Paula se quedó mirándolo y luego observó los documentos, sintiendo un vuelco en el corazón antes de volver a meterlos en el sobre y devolvérselos.
—Un gesto muy bonito —dijo secamente, sintiendo las lágrimas en la garganta—, pero no, gracias.
—Son las escrituras de la casa Dower.
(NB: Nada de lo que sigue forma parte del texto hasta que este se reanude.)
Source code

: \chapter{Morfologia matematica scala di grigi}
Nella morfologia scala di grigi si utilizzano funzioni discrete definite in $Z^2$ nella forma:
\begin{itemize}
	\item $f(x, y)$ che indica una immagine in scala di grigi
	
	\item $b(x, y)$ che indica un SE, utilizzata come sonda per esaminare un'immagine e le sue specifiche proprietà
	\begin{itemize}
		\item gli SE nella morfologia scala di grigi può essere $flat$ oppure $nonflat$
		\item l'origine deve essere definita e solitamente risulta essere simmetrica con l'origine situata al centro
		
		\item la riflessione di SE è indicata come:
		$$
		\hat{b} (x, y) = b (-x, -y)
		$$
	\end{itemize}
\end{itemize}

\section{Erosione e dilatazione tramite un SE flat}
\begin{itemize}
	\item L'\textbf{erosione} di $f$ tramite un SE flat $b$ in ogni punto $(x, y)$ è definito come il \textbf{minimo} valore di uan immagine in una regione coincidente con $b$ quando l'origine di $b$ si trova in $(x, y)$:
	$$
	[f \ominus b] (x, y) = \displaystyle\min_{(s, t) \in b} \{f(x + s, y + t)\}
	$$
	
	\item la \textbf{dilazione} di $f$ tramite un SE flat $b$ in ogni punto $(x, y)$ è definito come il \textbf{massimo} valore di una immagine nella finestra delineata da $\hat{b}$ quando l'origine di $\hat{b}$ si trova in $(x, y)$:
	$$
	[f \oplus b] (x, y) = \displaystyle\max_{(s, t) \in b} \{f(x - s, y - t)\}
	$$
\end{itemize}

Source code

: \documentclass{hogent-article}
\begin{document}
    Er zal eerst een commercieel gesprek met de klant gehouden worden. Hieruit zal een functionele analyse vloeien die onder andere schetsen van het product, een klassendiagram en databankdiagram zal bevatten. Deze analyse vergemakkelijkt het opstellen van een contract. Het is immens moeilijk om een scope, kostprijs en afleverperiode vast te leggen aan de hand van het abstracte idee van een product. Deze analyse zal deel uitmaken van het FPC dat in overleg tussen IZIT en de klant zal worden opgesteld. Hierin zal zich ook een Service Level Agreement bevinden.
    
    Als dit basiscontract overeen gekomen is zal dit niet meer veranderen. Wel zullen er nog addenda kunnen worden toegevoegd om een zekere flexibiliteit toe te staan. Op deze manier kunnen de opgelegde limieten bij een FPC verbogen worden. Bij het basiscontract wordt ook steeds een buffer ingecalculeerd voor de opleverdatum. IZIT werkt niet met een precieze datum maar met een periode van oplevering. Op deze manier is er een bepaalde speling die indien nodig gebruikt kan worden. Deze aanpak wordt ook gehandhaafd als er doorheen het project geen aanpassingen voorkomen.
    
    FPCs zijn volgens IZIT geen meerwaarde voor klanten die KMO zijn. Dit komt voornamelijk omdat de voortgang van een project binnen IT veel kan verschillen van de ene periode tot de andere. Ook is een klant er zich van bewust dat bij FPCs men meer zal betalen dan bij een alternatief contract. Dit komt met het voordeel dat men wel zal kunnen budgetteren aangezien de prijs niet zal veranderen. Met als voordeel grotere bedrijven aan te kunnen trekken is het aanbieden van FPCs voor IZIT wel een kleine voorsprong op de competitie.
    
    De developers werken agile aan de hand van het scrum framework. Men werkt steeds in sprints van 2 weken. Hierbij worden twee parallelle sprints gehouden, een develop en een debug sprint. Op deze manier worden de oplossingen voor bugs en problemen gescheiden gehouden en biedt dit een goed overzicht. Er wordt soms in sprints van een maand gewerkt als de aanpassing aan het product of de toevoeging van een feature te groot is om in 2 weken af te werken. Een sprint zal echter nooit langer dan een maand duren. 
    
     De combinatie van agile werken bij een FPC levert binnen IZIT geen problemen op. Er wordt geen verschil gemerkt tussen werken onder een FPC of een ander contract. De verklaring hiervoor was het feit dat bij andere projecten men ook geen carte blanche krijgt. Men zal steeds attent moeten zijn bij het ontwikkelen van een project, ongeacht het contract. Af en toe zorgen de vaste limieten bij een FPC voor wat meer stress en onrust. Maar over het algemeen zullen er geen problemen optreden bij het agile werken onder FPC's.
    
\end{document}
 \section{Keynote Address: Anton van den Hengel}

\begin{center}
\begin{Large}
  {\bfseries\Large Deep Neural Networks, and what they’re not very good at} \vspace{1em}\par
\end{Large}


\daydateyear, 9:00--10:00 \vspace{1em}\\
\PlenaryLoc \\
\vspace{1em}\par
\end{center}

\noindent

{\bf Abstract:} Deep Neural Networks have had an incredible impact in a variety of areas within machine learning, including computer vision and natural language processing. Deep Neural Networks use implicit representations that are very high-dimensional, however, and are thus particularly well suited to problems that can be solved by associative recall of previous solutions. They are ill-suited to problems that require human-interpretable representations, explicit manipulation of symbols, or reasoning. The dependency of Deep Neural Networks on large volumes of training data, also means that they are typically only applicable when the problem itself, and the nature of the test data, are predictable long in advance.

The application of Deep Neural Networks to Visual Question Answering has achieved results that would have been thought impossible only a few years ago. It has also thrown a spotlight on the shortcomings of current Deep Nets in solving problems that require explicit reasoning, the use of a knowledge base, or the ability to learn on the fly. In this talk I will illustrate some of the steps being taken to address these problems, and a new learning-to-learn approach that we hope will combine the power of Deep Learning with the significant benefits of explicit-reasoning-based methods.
La he comprado para ti —gritó él, como si gritando fuese a hacerle entrar en razón.
—Lo sé, y no puedo aceptarla —contestó Paula con una calma que no sentía—. No tienes que pagarme por mis servicios, Pedro. Las dos veces he acudido a ti voluntariamente.
—No estoy intentando pagarte. Madre de Dios, eres la mujer más imposible que he conocido. No la he comprado sólo para ti. Es para los dos, para cuando estemos en Inglaterra.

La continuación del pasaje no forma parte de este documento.